You can't do anything about that situation unless you're in a position to withdraw your money from the 401k account. Most people can't do that while they're still working for the company that maintains the plan. Once you can take a distribution, the simple way to get the after-tax dollars into a Roth is to convert the entire account. (Through the end of 2009 you have to meet eligibility requirements for a conversion.) Converting the entire account would require you to report the pre-tax dollars as income, however. Is there a way to move only the after-tax dollars to a Roth, without reporting any income? The answer appears to be yes, but only if you follow the awkward procedure described below.

What doesn't work

First, understand what doesn't work. You won't get the desired result if you simply tell the 401k administrator to transfer the after-tax dollars to a Roth IRA. The tax law now allows a direct transfer from a 401k to a Roth IRA, but any distribution from the 401k account is going to be treated as pre-tax and after-tax dollars in proportion to the overall account.

Example: Suppose your $40,000 401k account includes $10,000 of after-tax dollars, and you have $10,000 transferred to a Roth IRA. Instead of moving $10,000 of after-tax dollars, which would allow you to report no taxable income, you're treated as moving $2.500 in after-tax dollars and $7,500 in pre-tax dollars, and you have to report $7,500 in taxable income.

What does

Here's a three-step approach that should work. First, take all your money from the 401k account in a single distribution. Second, put an amount equal to the pre-tax dollars into a traditional IRA. And third, after the partial rollover to the traditional IRA has been completed, put an amount equal to the after-tax dollars into a Roth IRA, making sure you complete this step within 60 days of the distribution.

Example: In the situation just described, you take all the money from your 401k account in a single distribution. You roll $30,000 into a traditional IRA, and after that rollover is complete, you put $10,000 into a Roth IRA.

Why it works

The justification for this strategy comes from two specific provisions of the Internal Revenue Code. First, section 402(c)(2) says that if you take a distribution from a 401k account that consists partly of pre-tax dollars and partly of after-tax dollars, and you roll only a portion of that amount into an IRA, the amount rolled over is treated as coming first from the pre-tax dollars. This means that at the point you've completed the rollover of $30,000 to the traditional IRA, you would not have to report any income regardless of what you do with the rest of the money.

Then section 408A(d)(3) says the amount you report as income when you transfer money from a traditional account to a Roth account is "any amount which would be includible were it not part of a qualified rollover contribution." Well, we just saw that if this amount (the remaining $10,000) were not transferred to a Roth, the amount taxable would be zero, so that means you report zero income when you do transfer it to a Roth.

The IRS hasn't offered guidance specifically blessing this approach.

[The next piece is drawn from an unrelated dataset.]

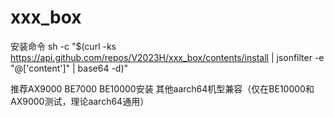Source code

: # xxx_box
安装命令
sh -c "$(curl -ks https://api.github.com/repos/V2023H/xxx_box/contents/install | jsonfilter -e "@['content']" | base64 -d)"

<a val="+QKZcsTAeIjcw7YV+Zg17e2w5TwE5qrnPbix6WU5rWo3lgcjD17hL4BEtW6Cr14oul%jQOYV6T805aJrVZiynFfN6pyznnaDa8QeHFm3nZj30lvCQiBCnJrnQA2JeS6fO9mskBNPwWIzlKr%j6BrCVh2e2EO+ONrRhbhNjsbTjb8Hn4zwdFJAyUuH8KGMQpyM3eivk2ixxiOdavAlktW3iiYTwVV%zVv83my8yYDWfTZ408puFsKCVK5oHJurL4uSMzhbT/KkN080/AQ0Nf/6rLGOtPBmGx3J9YoXJXVU%BBr9fZmAd3Zuwjp3gZaVI93UYJBYfffNoXwovIJ8JyQnOYk821lLHuiHod5hG4kzKTISMJcSngaC%OwjjpZ+QtTyfhYMn06P5gLAmDELx0VZ4bvEt//0EM7LFu3HPaIPdoCJgIzjiFI7n8XzEPCkP9dqI%CVmWg9X7DO1sGpeS7M4KRyKAN451g4fly92xuYl4w0OuusH5VQNw4m6OpGnaUL/aWV+6Qs/DhvkG%tuzOCZDLyV4EX190WFXiG21tANvBzPcgXiE9oxRxP5nEggKE3ryGAcJCD1s3WVA7CVxy0t4Zl4DH%NAnA19+zk1geVFShvTbSJofWRVWFY4bbKmzOG00xdTQhBJtWGWfOSA4IVOkjwfDvuUe3Zn90ZUDX%O/jEeC0btQ0q0vpkTuEe2SzW5lLsYmLbUrfdcf5Pk5sWTcZB1KB4c92vyAiuoUh/7WHSXyvLRD7y%2b+/96uFy3Va67S2pZ2ZKnr9exdrdh7pY14rbUrsExQ3rZFbamquXtad/KF7NLf/yLYImdzFzHxE%6z666sccEb3ebsHAZuodJVOF8vLqhCkjOok41tU=%">推荐AX9000 BE7000 BE10000安装 其他aarch64机型兼容（仅在BE10000和AX9000测试，理论aarch64通用）</a>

Informal inquiries lead us to believe they are unlikely to object, and in any event the law supporting the strategy seems reasonably clear.

So what's the problem?

This strategy has some drawbacks. For one thing, it requires you to give up any advantages associated with having your money in a 401k account. For example, certain investment opportunities you have in the 401k may not be available in an IRA.

Perhaps more importantly, the strategy described here doesn't work if you make a direct transfer from your 401k to an IRA. If you have $30,000 moved directly from your 401k account to a traditional IRA, the IRS is likely to treat that as a separate distribution, even if you get the other $10,000 distributed from the 401k at the same time. In that case the rule described earlier for rolling part of a distribution doesn't apply, because you rolled the entire amount received in that distribution. This separate distribution was 75% of the account, and it included 75% of your after-tax dollars, so 75% of your after-tax dollars went into the traditional IRA. That's not what you want.

The problem is that a direct transfer is the only way to avoid withholding on a distribution from a 401k account. When you take all your money from this 401k account you won't receive a check for $40,000. The plan is going to withhold $6,000 (20% of the pre-tax amount) and send it to the IRS, so you'll get a check for only $34,000. That's enough to cover the $30,000 you need to roll into a traditional IRA, but you'll have to come up with $6,000 from some other source to complete the subsequent $10,000 transfer to the Roth IRA.

You'll recover the $6,000 that went to the IRS, of course. You can reduce your withholding on other income, cut back on your estimated tax payments, or get it back as a tax refund when you file your return. Not everyone can deal with the short-term cash crunch created by this situation, however.

Possibly we'll get relief at some point in the form of a further change in the law allowing you to accomplish the same result with a direct transfer. For now, though, you need to deal with the withholding problem if you're going to achieve this result.